Suncor performed its own review of the proposals, including one from a third bidder, Unique Group.
“Suncor applied due diligence oversight to ensure the integrity of the Subsea7 bid process for (hyperbaric) services and is satisfied that it was not only a fair competitive bid process, but that the most competitive bid was selected,” stated Suncor spokesman John Downton.
“The regulator, CNLOPB, was advised of the process and outcome and it raised no objections,” he added.
He said Subsea7’s dive support vessels, with hyperbaric units, are “globally-based and are internationally mobile,” speaking to the challenge on cost.
Penalized for complaint
Yet Hynes said he believes his company is being penalized for making a complaint to the CNLOPB in 2013, on an issue also relating to fair contracting.

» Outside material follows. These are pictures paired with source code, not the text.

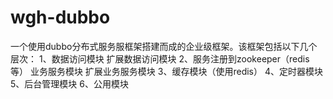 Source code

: # wgh-dubbo
一个使用dubbo分布式服务服框架搭建而成的企业级框架。该框架包括以下几个层次：
1、数据访问模块
   扩展数据访问模块
2、服务注册到zookeeper（redis等）
   业务服务模块
   扩展业务服务模块
3、缓存模块（使用redis）
4、定时器模块
5、后台管理模块
6、公用模块
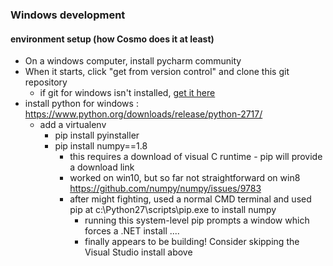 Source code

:### Windows development

#### environment setup (how Cosmo does it at least)

* On a windows computer, install pycharm community
* When it starts, click "get from version control" and clone this git repository
	* if git for windows isn't installed, [get it here](https://www.jetbrains.com/help/pycharm/using-git-integration.html#)
* install python for windows : https://www.python.org/downloads/release/python-2717/
	* add a virtualenv
		* pip install pyinstaller
		* pip install numpy==1.8
			* this requires a download of visual C runtime - pip will provide a download link
			* worked on win10, but so far not straightforward on win8 https://github.com/numpy/numpy/issues/9783
			* after might fighting, used a normal CMD terminal and used pip at c:\Python27\scripts\pip.exe to install numpy
				* running this system-level pip prompts a window which forces a .NET install ....
				* finally appears to be building! Consider skipping the Visual Studio install above



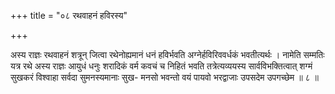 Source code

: +++
title = "०८ रथवाहनं हविरस्य"

+++

अस्य राज्ञः रथवाहनं शत्रून् जित्वा रथेनोह्यमानं धनं हविर्भवति अग्नेर्हविरिववर्धकं भवतीत्यर्थः । नामेति सम्मतिः यत्र रथे अस्य राज्ञः आयुधं धनुः शरादिकं वर्म कवचं च निहितं भवति तत्रेत्यव्ययस्य सार्वविभक्तित्वात् शग्मं सुखकरं विश्वाहा सर्वदा सुमनस्यमानाः सुख- मनसो भवन्तो वयं पायवो भरद्वाजाः उपसदेम उपगच्छेम ॥ ८ ॥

As of mid-September 2013, the board found the process used in contracting for hyperbaric facilities in that case was “not entirely consistent with the full and fair opportunity provisions of the legislation,” according to a letter sent from the board to Hynes.
Minister knows about dispute
Meanwhile, Minister of Natural Resources Derrick Dalley is aware of the contracting dispute.
“Officials from the Department of Natural Resources have been in contact with the CNLOPB and Suncor, and are continuing their review of the complaint made by Sea-Force Hyperbaric,” a spokeswoman for the province said via email.
“The requirement for full and fair opportunity for local companies is a significant commitment in the Atlantic Accord, and we expect all operators to meet this condition. More importantly, the safety of people engaged in our offshore petroleum industry is our highest priority.”
Hynes said Sea-Force continues to seek other offshore support contracts for now, but he is also looking at relocating the company’s hyperbaric facility. If not feasible, with little buy-in by the operators active offshore Newfoundland and Labrador, his novelty “For Sale” sign will become fact.